The Wine: Finally (in Northern California), summer has arrived. Summer time means cold, refreshing white wine is bound to be on the table and new releases from last year’s vintage are making their way to market. Sauvignon Blanc is a wine best consumed sooner rather than later . I was particularly happy to seethe VINTJS stemming from Napa Valley, which I liked so much last year. However, I noticed a change in the name of cellar origin. Last year’s offering came from Maxwell Creek Cellars and this year’s is from JBA Cellars – however a visit to Tax and Trade Bureau confirms both wines are from the same ‘super’ origin. Thank you Internet! So how is this wine?

The Experience:

Color: Nice light hay/straw yellow.

Nose: (Directly from the fridge) Very bright and crisp pear, pineapple and little beer hoppyness; nice.

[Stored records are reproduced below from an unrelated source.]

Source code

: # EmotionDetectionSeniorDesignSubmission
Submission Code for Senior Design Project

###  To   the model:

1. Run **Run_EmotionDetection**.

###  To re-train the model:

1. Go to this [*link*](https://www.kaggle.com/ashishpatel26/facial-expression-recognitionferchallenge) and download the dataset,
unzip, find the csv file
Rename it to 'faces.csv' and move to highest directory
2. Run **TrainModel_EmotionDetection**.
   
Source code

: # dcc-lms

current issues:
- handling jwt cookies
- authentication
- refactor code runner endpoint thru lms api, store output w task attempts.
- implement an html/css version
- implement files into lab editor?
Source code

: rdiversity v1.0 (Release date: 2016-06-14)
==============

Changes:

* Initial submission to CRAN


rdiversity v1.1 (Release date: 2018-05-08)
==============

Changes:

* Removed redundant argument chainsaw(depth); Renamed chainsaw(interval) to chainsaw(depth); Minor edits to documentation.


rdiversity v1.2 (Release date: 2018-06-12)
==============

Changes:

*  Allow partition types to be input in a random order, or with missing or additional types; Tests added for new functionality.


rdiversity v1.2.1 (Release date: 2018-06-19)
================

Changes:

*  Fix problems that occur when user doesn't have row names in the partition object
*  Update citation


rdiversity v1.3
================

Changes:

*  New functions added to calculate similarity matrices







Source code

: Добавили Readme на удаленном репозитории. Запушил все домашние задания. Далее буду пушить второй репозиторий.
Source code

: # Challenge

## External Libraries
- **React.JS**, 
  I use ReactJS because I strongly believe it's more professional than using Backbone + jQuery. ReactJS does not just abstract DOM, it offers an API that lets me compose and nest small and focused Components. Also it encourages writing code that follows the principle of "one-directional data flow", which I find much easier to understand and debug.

Palate: (Directly from the fridge) Pear, little grassyness, pineapple, flabby and a bit too ‘heavy’. Lime lingers on the finish. Lacks crisp acidity.

Bottom Line: Next-Wine-Please!/Give-A-Try

Fresh out of the fridge, the nose on this wine was so attractive.  But as the wine warmed up, the nose lost some the bright pear and citrus notes and the palate just became flabby. I wish this wine had more acidity and crispness.  I know last year was a cold growing season, then a massive heat spike a few weeks before harvest, I wonder how that affected this wine? At $7, I’d be more willing to try something else before I’d revisit this wine. But if you kept this wine ice cold, I think you’d enjoy this wine more. What did you think of this wine?